По-настоящему Лагерквиста могли захватить только коллизии, которые повторяются век от века, потому что они соотносятся с областью высших ценностей и смыслов человеческого существования. Преследующее его героев чувство, что в мире они всего лишь гости или пилигримы, которым не достичь обетованной земли, было для Лагерквиста одной из таких констант. Как и знакомые всем его персонажам минуты неверия в то, что “жизнь есть добро”.

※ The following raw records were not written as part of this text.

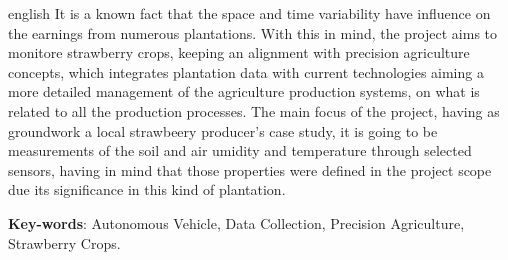 \begin{resumo}[Abstract]
 \begin{otherlanguage*}{english}
It is a known fact that the space and time variability have influence on the earnings from numerous plantations.
With this in mind, the project aims to monitore strawberry crops, keeping an alignment with precision agriculture concepts,
which integrates plantation data with current technologies aiming a more detailed management of the agriculture production
systems, on what is related to all the production processes.
The main focus of the project, having as groundwork a local strawbeery producer's case study, it is going to be measurements
of the soil and air umidity and temperature through selected sensors, having in mind that those properties were defined in
the project scope due its significance in this kind of plantation.
   \vspace{\onelineskip}

   \noindent
   \textbf{Key-words}: Autonomous Vehicle, Data Collection, Precision Agriculture, Strawberry Crops.
 \end{otherlanguage*}
\end{resumo}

О неизбежности таких состояний он пишет во фрагментах, не попавших в двухтомник, но и читатель двухтомника, конечно, почувствует, какое смущение каждый раз испытывал Лагерквист, сталкиваясь с убежденностью на грани фанатизма, с безграничной верой в непреложности и аксиомы. Есть очень характерные для него строки в том же “Преодолении жизни”: рассуждая о людях, укрывшихся за аксиомами как за броней, Лагерквист спрашивает, “что бы они сказали, если бы выпали на их долю те сомнения, которые переживал тот, кого мы называем Сыном Человеческим”. Сомнение — слово, наиболее точно выражающее позицию Лагерквиста, по существу не менявшуюся с публикаций, относящихся еще к годам Первой мировой войны, и до “Мариамны”, напечатанной в 1967-м. У него обо всем сказано со знаком вопроса: о природе человека, которую Лагерквист очень бы хотел считать прекрасной (“Мир принадлежит тем, кто добр. Во все дни и во все времена так было”), о вере и верующих (“именно они сохраняют нам сокровища человеческой души”), о европейской культуре (она “больше всех остальных боролась за человечность”).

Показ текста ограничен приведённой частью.